**What to do:** Return, from the listing below, each line where the word "purchase" appears.
———
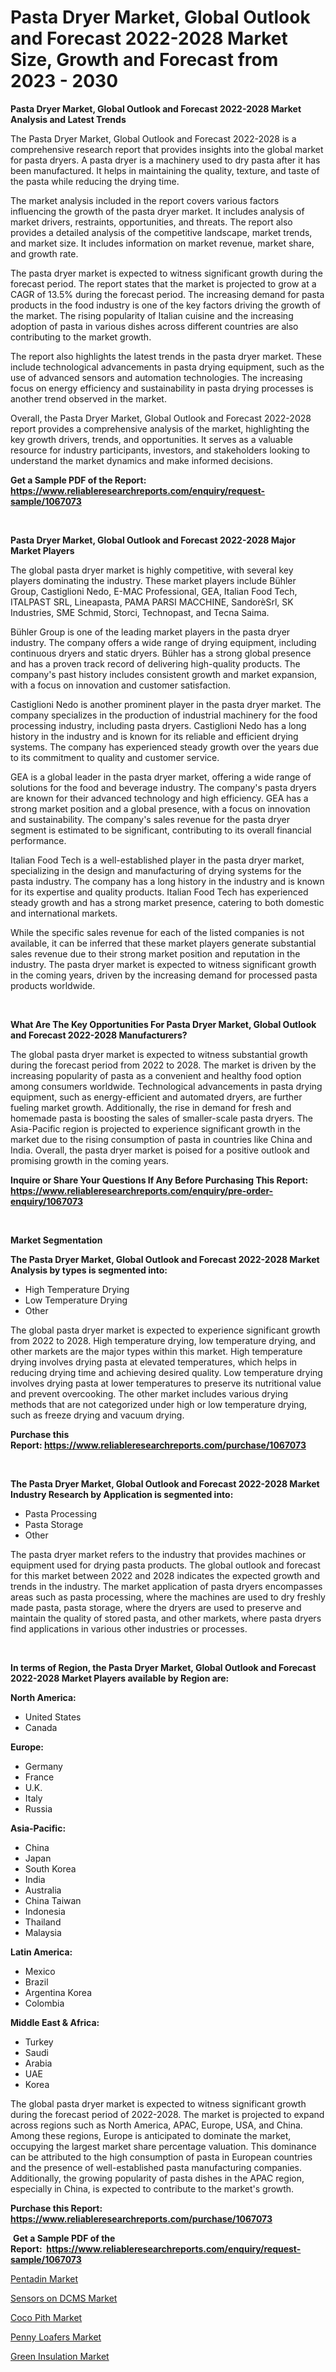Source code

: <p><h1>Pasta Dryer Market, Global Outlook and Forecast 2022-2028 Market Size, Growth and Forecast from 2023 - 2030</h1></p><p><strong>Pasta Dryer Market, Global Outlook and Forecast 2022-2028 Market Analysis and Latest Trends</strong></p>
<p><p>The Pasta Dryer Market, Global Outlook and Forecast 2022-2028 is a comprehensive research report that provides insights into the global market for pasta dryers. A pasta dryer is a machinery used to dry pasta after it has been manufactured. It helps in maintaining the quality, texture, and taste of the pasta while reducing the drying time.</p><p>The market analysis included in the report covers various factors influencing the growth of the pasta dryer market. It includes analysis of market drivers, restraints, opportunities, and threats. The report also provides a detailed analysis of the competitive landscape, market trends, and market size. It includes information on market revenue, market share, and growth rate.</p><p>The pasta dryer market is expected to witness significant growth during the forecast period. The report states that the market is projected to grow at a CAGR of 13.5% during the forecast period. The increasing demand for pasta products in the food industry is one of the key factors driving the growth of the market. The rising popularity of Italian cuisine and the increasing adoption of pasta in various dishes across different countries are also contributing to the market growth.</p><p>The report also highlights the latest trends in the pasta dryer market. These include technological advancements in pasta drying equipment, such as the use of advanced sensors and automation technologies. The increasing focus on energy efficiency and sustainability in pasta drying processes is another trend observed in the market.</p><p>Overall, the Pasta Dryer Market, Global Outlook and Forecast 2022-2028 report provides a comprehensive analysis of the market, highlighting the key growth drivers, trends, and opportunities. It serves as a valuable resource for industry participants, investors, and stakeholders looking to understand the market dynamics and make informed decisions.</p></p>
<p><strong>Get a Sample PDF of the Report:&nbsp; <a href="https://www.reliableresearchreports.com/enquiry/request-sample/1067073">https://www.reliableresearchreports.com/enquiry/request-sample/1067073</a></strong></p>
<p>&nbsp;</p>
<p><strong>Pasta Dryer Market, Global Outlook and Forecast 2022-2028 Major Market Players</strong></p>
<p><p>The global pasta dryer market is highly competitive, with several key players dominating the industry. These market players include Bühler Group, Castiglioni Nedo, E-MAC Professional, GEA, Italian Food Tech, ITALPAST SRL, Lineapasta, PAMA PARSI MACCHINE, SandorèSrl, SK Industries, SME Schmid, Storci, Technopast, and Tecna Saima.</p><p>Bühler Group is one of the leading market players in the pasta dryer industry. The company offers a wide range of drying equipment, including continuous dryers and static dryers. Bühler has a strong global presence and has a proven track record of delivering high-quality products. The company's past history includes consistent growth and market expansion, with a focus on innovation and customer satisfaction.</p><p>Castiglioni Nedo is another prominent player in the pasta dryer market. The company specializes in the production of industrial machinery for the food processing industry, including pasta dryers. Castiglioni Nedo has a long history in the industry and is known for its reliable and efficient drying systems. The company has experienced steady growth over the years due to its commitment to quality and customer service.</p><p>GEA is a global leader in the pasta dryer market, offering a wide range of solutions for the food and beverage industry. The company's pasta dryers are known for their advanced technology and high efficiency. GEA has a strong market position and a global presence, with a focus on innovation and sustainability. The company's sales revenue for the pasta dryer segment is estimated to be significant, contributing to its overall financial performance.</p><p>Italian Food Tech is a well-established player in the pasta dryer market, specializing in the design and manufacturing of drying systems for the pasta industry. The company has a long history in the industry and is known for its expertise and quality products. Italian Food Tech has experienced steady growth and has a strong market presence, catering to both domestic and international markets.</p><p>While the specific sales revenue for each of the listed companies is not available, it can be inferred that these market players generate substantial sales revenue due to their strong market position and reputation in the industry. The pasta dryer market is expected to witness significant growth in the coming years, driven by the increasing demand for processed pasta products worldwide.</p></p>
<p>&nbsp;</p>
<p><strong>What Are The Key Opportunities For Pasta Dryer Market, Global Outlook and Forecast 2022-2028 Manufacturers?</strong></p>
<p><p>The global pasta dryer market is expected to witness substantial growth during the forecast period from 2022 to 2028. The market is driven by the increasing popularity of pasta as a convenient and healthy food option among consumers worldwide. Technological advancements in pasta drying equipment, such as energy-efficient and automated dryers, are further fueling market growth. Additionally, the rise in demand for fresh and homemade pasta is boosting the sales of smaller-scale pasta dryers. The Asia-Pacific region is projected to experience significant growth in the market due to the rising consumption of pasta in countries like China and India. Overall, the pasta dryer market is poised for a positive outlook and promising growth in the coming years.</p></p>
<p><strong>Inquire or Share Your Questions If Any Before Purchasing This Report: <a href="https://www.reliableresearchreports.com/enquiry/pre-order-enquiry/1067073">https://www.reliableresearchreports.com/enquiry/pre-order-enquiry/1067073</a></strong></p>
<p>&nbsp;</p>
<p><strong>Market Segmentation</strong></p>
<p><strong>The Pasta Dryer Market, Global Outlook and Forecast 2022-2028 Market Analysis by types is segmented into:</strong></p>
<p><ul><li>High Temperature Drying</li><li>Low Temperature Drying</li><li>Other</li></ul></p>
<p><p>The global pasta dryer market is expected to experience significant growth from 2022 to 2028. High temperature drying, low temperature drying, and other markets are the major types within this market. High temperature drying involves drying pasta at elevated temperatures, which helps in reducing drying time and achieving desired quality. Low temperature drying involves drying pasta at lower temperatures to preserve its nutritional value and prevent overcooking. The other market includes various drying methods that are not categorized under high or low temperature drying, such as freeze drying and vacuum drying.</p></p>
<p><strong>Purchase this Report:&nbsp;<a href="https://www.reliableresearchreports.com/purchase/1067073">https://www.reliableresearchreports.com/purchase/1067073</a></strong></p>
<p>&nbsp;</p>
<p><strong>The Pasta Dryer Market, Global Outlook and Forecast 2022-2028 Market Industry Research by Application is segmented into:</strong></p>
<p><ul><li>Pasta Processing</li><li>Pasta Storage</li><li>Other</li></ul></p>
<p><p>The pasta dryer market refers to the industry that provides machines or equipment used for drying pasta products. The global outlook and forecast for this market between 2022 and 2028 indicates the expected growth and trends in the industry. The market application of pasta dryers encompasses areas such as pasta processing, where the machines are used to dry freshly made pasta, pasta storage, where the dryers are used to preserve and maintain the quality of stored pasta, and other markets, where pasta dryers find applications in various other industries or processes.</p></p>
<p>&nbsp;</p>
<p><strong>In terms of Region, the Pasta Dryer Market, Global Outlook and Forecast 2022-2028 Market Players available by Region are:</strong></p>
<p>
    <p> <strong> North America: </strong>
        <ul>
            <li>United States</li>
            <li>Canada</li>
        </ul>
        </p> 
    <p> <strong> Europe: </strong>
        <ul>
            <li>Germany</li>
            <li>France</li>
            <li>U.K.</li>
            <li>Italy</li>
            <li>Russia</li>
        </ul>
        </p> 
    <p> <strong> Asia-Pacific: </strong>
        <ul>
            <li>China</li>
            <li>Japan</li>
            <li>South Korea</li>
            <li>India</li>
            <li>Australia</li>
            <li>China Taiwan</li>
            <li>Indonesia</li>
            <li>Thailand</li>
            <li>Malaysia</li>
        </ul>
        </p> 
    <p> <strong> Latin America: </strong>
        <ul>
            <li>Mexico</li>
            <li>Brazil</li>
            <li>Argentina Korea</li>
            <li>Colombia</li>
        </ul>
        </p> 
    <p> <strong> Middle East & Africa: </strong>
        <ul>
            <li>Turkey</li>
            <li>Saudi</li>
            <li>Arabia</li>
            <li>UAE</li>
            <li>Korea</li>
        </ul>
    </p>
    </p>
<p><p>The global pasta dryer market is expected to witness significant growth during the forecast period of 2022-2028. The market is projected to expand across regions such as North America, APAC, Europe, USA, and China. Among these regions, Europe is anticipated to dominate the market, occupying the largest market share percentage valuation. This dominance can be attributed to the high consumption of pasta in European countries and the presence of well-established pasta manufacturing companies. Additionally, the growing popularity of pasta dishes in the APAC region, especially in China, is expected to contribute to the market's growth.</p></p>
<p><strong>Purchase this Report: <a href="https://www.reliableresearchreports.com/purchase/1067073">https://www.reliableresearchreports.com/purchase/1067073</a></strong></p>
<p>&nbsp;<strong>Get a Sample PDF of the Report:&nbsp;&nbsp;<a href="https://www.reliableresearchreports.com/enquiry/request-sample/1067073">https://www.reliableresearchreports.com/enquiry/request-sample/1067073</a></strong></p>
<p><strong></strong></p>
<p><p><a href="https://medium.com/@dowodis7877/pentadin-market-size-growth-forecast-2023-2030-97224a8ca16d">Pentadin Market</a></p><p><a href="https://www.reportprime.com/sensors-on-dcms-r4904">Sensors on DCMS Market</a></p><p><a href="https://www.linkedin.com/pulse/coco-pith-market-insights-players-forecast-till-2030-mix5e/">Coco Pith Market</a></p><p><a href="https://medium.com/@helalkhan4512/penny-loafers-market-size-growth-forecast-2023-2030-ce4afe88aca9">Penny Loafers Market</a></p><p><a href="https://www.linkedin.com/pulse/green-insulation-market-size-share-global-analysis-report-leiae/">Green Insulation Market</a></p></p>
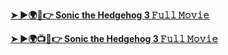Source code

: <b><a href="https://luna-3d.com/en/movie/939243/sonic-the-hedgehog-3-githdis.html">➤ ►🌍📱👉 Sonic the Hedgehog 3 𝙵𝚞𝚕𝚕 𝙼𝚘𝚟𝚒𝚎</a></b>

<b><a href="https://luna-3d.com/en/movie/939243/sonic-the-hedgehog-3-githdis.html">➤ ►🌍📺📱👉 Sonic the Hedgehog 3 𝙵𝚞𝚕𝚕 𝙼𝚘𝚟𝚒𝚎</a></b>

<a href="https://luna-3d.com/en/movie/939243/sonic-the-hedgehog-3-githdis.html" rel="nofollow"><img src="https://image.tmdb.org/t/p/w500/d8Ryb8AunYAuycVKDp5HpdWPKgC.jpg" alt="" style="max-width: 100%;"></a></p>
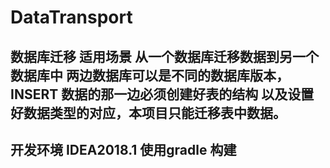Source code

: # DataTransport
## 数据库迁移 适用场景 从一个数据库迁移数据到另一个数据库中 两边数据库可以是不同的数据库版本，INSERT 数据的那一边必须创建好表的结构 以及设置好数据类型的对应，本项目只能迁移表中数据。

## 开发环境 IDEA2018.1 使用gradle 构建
———
**Answer box:**
<p><strong>Purchase this Report:&nbsp;<a href="https://www.reliableresearchreports.com/purchase/1067073">https://www.reliableresearchreports.com/purchase/1067073</a></strong></p>
<p><strong>Purchase this Report: <a href="https://www.reliableresearchreports.com/purchase/1067073">https://www.reliableresearchreports.com/purchase/1067073</a></strong></p>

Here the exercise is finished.